Sarah has been the Creative Director at Peerage Capital since 2017. This role has afforded her an exciting, entrepreneurial, agency-like opportunity to provide marketing, art and creative direction and consulting to multiple brands. The Peerage portfolio includes companies involved in pre-construction and resale real estate, wealth management and self-storage.
In 2019 Sarah led the rebrand for Peerage's self-storage partner, Vaultra Storage. The project involved designing a new logo, providing creative direction for facility updates, leading the redesign of a new website (slated to go live in September 2019) and guiding the Vaultra Storage marketing team towards improving their social media strategy. Vaultra Storage is a growing Canadian storage operator with nine facilities across Ontario and Alberta, mostly in rural communities. They are rapidly expanding into urban markets with several high profile plots of land slated for development in the GTA.
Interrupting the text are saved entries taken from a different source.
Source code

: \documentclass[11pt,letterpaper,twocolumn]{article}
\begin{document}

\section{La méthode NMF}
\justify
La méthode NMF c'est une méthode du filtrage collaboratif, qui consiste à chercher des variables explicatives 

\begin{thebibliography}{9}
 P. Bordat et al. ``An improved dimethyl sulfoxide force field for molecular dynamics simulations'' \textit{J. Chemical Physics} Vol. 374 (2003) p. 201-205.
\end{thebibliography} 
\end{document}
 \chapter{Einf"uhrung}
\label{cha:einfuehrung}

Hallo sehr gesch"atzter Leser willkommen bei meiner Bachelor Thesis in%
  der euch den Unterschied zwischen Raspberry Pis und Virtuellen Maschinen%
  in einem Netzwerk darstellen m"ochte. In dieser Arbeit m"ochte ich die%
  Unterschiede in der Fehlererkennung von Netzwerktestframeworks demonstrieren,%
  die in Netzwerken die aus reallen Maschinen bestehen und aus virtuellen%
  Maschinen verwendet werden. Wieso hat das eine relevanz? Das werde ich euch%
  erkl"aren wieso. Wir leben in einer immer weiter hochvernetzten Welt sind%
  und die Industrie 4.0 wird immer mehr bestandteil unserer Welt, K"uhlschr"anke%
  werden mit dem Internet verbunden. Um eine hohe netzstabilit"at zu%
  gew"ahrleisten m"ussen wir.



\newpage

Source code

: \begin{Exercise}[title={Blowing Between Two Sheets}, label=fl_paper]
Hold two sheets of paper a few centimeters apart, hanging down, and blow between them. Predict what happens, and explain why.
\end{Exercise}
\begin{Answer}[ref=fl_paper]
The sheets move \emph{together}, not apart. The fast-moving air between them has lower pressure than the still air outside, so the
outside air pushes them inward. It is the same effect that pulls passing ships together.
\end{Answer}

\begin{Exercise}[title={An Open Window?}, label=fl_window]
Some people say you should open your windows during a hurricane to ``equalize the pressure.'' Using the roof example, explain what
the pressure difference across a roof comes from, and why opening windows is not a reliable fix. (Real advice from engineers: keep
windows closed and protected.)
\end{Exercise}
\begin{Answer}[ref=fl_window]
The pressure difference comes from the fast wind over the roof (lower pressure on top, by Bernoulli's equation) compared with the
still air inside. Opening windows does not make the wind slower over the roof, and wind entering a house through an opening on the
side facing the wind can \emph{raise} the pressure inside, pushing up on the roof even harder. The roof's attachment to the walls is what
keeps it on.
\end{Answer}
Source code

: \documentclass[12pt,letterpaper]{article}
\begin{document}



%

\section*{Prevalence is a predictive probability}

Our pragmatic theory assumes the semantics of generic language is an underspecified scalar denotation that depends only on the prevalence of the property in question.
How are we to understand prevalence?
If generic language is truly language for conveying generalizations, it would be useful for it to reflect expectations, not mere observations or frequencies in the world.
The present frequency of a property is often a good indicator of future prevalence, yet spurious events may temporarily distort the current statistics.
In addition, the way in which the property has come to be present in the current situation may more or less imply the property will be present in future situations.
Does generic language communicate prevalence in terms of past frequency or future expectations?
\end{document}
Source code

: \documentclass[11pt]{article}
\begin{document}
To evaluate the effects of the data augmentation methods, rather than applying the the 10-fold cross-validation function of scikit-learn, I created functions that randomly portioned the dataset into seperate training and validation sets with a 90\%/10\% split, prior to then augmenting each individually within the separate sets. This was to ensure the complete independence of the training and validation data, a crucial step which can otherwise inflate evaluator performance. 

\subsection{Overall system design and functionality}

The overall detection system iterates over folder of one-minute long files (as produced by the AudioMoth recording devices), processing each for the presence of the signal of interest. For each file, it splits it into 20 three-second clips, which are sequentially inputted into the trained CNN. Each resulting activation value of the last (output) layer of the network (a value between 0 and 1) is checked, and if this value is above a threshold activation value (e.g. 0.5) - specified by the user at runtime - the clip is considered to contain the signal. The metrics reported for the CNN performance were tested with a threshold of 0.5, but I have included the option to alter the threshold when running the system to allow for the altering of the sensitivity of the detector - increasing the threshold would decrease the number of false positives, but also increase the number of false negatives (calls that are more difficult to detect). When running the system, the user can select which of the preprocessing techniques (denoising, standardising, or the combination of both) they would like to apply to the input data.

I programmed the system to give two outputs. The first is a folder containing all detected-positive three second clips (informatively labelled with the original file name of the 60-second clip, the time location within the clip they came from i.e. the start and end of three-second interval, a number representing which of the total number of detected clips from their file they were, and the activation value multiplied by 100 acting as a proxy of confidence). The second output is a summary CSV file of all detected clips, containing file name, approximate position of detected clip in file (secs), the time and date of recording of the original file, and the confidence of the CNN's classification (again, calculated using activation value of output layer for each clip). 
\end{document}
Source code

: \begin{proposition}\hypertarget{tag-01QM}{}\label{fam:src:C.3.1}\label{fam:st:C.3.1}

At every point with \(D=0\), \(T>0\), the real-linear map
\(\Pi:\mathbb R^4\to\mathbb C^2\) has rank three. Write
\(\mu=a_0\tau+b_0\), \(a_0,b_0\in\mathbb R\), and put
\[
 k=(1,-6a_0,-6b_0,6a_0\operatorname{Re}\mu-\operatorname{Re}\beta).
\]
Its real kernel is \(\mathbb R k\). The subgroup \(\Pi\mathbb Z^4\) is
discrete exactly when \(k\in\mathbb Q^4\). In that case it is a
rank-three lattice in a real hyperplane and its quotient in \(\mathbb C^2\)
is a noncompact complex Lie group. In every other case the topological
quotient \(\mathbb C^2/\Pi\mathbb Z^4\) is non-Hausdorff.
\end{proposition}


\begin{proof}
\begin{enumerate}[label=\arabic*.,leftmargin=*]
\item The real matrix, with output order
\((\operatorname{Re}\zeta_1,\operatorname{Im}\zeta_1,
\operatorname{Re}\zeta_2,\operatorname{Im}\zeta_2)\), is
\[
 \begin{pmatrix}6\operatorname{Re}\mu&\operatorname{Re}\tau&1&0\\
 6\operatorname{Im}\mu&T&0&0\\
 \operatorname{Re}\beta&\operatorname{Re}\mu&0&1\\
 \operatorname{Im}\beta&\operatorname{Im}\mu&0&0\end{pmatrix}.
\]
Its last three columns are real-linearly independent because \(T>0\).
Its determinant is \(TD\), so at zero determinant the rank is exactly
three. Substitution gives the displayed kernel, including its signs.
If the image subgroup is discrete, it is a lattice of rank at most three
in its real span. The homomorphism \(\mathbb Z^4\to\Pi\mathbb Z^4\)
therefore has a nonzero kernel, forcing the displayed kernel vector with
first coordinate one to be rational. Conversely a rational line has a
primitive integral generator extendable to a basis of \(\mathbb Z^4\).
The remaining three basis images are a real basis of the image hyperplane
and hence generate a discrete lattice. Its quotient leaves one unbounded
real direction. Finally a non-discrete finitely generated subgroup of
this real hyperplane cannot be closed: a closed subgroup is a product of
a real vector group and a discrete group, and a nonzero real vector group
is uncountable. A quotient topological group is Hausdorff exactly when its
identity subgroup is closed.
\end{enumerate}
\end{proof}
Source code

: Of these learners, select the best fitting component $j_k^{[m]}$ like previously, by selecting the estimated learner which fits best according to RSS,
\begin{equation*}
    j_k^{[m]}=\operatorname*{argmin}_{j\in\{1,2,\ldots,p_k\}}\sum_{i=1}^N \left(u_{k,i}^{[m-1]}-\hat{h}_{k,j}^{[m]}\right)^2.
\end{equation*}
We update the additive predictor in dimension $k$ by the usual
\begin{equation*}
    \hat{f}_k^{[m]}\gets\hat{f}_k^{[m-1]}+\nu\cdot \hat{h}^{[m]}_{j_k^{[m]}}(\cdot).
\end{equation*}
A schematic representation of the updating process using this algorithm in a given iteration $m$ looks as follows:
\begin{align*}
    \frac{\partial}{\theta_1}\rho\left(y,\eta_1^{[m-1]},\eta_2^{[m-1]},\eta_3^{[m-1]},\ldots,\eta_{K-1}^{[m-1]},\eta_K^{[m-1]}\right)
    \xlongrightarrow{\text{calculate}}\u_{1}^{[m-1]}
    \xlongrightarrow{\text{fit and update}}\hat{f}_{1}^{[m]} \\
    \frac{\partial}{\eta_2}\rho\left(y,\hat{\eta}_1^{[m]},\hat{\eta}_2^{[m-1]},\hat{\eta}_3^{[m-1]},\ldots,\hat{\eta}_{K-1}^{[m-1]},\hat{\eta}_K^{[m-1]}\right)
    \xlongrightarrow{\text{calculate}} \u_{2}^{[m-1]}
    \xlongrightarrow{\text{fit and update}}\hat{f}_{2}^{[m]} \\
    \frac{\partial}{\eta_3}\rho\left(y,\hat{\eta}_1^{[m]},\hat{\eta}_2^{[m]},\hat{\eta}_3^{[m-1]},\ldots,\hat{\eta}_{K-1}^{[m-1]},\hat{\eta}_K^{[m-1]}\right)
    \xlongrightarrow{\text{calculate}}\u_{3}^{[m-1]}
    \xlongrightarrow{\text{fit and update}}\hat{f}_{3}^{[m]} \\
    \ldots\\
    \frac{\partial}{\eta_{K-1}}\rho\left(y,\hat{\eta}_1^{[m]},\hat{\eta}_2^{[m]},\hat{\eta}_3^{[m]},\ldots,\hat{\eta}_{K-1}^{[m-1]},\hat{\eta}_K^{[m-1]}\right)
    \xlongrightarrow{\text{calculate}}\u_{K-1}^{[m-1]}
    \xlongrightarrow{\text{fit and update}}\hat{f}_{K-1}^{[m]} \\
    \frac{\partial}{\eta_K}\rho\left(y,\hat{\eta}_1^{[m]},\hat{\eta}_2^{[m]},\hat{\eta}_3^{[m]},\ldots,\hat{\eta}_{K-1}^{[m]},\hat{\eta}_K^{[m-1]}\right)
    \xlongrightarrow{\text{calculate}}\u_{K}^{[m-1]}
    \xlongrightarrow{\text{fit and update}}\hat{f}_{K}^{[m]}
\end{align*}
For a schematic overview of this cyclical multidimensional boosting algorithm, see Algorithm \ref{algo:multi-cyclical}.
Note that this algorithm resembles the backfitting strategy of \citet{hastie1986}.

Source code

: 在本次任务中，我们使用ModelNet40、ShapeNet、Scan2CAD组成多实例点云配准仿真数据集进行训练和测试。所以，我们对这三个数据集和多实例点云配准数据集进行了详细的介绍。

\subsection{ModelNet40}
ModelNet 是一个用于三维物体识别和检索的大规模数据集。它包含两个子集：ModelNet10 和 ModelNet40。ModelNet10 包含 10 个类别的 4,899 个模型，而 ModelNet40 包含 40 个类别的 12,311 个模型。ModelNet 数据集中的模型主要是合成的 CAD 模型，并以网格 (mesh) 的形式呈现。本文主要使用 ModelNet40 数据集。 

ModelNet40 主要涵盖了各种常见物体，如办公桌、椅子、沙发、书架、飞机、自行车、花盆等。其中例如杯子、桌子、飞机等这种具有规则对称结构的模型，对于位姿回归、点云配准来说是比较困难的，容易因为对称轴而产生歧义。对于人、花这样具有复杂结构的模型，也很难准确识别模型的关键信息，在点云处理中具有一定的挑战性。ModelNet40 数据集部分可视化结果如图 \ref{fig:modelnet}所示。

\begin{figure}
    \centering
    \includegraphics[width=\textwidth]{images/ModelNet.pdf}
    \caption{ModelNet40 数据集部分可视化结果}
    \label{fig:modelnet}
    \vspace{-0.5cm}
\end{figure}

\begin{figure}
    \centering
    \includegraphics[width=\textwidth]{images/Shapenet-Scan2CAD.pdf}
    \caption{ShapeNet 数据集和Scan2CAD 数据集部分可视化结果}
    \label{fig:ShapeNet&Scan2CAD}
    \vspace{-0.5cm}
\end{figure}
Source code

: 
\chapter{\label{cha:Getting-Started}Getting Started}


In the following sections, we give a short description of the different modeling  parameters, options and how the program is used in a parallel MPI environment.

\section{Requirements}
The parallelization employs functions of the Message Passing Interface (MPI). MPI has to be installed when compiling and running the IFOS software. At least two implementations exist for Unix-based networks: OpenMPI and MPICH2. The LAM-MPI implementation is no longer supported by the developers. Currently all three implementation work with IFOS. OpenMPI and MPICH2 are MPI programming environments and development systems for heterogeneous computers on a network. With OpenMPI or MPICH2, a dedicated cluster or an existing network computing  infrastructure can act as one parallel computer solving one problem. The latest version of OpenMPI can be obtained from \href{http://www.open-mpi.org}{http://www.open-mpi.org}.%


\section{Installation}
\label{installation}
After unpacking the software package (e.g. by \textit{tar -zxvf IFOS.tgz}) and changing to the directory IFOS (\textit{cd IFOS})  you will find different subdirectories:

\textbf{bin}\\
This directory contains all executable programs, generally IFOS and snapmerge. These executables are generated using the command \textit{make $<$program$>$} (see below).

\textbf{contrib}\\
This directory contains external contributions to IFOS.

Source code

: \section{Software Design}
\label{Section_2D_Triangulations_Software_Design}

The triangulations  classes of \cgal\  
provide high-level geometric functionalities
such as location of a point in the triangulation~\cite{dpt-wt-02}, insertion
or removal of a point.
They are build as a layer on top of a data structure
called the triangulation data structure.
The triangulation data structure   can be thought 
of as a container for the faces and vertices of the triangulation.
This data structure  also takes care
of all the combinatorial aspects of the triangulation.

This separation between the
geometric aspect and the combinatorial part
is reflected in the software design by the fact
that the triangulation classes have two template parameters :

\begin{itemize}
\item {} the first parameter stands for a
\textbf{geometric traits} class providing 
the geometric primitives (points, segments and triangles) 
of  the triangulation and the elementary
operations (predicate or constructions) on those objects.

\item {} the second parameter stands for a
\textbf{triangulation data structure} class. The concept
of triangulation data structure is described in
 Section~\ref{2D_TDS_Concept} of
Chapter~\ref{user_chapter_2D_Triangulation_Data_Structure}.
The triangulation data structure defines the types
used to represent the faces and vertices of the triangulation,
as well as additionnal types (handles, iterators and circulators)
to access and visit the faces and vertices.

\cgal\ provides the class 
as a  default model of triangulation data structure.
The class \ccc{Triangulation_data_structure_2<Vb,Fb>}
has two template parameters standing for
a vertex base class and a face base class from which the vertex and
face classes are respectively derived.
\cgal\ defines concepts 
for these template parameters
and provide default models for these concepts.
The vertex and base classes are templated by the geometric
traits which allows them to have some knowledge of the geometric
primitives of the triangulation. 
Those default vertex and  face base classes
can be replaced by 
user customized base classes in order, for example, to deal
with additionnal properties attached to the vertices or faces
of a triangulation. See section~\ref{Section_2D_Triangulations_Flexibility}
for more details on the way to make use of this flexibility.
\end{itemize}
The strategy for the new website was to ensure it was UX optimized, to include e-commerce capabilities and to establish a fresh, modern and approachable look for the brand that would appeal to customers in the urban markets, that they are entering in 2020, yet to not alienate their existing rural customer base.
One of the main struggles that the storage industry has is with the perception that it is shameful to have so many material goods that you need access space to store them. With the Marie Kondo fuelled Minimalism movement, many are trying to live with less. There is a perception that storage is about hoarding and at worst criminal activity. To address the stigma attached to the storage industry, Sarah came up with the artistic direction to have collages that will be part of the Vaultra branding, that will appear on the website and carried over throughout social media marketing and print collateral. The cube shape in collages is a reference to the icon in the new Vaultra logo. The stacking of rows of lined up cubes is meant to represent the idea of containers and the storage units themselves. Inside each cube are photographs of items commonly found in storage that would belong to Vaultra's full range of customers. This is meant to remind prospective customers of the value of their possessions; the functionality, the memories and joy they spark. Thus removing the shame and stigma that surrounds storage. This is a completely fresh aesthetic for the self-storage industry, which has been previously dominated by loud primary colours, chunky fonts and staged stock images of people.
These images below are of the Vaultra website, which contained busy graphics, non-unique outdated stock imagery, too much text and had an incredibly hurtful loading time, amongst other damaging UX flaws and technical issues. The Vaultra team is thrilled with the new site design and look forward to seeing a decrease in bounce rates, increase in average session duration, repeat customers and conversions. The new functionality that allows customers to seamlessly rent and reserve right on the site ,as well as purchase moving supplies, will yield incredible ROI from the rebrand and new website and help ensure quick occupancy for the 2020 urban facilities.